Exercise goal: Copy out each line containing "números" from the entries below.

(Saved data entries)
--------
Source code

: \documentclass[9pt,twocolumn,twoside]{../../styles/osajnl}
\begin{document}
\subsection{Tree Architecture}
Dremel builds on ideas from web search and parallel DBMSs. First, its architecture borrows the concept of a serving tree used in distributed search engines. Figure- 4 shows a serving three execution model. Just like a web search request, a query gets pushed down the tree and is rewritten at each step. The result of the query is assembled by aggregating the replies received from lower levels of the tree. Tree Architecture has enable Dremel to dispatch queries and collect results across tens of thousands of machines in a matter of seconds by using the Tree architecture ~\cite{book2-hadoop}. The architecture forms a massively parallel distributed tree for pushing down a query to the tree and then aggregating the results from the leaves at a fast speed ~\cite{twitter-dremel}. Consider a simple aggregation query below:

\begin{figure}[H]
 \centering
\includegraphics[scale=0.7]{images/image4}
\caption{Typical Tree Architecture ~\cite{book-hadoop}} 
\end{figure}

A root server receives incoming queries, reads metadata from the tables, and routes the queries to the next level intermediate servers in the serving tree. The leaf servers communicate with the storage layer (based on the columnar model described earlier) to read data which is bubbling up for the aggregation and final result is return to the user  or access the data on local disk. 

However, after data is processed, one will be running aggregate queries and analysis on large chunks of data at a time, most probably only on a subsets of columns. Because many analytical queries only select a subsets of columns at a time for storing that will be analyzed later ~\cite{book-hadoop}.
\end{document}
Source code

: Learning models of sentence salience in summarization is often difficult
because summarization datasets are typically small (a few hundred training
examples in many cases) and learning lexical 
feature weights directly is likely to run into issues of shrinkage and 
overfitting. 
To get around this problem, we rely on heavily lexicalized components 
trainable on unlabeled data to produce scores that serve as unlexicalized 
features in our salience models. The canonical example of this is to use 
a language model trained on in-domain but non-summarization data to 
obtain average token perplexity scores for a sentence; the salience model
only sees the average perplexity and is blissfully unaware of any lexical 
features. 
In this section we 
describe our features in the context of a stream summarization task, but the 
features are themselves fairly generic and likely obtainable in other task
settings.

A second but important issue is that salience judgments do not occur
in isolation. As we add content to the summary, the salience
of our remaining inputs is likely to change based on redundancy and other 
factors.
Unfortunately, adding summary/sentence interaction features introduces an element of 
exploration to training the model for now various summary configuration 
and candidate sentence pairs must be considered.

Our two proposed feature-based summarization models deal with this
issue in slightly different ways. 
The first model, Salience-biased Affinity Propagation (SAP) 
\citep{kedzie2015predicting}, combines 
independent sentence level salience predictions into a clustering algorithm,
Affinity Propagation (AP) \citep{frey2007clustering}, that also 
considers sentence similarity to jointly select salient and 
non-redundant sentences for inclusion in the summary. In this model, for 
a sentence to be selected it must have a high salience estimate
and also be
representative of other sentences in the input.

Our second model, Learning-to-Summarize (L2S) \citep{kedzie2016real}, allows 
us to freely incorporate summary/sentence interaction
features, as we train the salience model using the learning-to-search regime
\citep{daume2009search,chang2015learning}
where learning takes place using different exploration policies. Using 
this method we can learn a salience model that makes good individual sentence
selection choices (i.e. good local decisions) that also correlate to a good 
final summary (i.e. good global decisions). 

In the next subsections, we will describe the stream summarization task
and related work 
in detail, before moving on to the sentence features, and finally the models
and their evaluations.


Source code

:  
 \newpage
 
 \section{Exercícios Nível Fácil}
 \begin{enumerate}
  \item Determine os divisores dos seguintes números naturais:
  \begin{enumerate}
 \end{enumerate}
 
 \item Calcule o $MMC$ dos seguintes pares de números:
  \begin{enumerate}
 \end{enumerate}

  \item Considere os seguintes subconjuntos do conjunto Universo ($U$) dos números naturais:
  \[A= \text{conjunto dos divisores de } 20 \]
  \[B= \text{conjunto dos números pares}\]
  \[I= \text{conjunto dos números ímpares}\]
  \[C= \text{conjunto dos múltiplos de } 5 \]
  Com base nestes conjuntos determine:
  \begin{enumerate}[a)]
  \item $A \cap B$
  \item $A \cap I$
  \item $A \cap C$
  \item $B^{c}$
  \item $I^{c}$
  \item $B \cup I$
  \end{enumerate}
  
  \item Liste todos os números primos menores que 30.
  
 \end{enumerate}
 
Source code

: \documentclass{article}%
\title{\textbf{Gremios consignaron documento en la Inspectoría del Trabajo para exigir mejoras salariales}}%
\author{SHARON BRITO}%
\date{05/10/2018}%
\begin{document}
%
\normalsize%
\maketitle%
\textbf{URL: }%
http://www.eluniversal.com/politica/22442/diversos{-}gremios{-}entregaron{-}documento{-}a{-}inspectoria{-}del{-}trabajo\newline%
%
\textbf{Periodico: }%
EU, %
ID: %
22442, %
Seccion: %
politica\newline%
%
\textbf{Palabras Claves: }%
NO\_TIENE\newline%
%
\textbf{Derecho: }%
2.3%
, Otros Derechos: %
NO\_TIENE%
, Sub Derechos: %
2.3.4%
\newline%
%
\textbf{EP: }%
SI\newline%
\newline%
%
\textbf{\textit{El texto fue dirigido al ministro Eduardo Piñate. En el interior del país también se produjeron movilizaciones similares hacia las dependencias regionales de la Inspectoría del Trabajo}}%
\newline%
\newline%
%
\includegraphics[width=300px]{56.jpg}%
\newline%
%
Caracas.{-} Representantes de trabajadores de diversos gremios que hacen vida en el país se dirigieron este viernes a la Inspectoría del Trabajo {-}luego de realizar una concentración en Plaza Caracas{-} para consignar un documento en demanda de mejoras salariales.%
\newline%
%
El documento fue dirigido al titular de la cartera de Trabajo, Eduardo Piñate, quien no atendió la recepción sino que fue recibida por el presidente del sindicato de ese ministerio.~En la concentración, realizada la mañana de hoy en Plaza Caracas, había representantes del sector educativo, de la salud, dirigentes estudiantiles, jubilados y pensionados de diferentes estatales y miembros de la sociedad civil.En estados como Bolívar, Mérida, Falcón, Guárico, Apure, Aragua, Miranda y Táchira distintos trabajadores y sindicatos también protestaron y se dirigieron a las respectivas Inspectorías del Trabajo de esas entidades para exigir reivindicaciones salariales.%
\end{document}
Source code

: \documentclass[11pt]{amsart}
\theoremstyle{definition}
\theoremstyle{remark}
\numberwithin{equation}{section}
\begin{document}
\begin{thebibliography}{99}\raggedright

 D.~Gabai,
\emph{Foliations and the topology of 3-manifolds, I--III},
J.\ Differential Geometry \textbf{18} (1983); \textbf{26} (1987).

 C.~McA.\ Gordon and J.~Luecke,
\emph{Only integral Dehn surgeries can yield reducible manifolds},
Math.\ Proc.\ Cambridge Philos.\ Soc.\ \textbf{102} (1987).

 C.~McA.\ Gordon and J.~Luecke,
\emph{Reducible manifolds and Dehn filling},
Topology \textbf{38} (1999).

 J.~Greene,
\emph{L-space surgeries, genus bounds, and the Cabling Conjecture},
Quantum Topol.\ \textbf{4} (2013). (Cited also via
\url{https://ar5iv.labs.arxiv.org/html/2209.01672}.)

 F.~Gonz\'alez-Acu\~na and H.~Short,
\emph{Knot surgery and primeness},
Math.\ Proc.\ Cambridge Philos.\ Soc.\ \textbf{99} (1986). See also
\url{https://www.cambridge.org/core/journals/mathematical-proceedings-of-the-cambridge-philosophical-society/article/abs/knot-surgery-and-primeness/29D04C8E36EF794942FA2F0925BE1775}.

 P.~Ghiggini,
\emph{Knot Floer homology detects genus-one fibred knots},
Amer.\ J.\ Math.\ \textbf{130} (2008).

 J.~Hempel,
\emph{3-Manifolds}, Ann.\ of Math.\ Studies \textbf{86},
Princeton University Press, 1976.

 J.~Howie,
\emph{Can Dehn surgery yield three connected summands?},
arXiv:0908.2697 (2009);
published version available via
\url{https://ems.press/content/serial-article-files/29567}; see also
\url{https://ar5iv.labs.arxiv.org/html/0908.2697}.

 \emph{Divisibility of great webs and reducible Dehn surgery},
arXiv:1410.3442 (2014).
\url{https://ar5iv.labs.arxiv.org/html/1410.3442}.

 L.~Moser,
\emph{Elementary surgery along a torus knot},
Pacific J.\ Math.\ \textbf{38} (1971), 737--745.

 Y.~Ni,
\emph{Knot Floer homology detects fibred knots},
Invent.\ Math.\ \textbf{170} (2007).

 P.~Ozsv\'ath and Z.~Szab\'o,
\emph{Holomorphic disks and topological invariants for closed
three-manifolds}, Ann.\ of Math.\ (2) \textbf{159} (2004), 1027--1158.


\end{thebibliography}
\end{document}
--------
Exercise output:
  \item Determine os divisores dos seguintes números naturais:
 \item Calcule o $MMC$ dos seguintes pares de números:
  \item Considere os seguintes subconjuntos do conjunto Universo ($U$) dos números naturais:
  \[B= \text{conjunto dos números pares}\]
  \[I= \text{conjunto dos números ímpares}\]
  \item Liste todos os números primos menores que 30.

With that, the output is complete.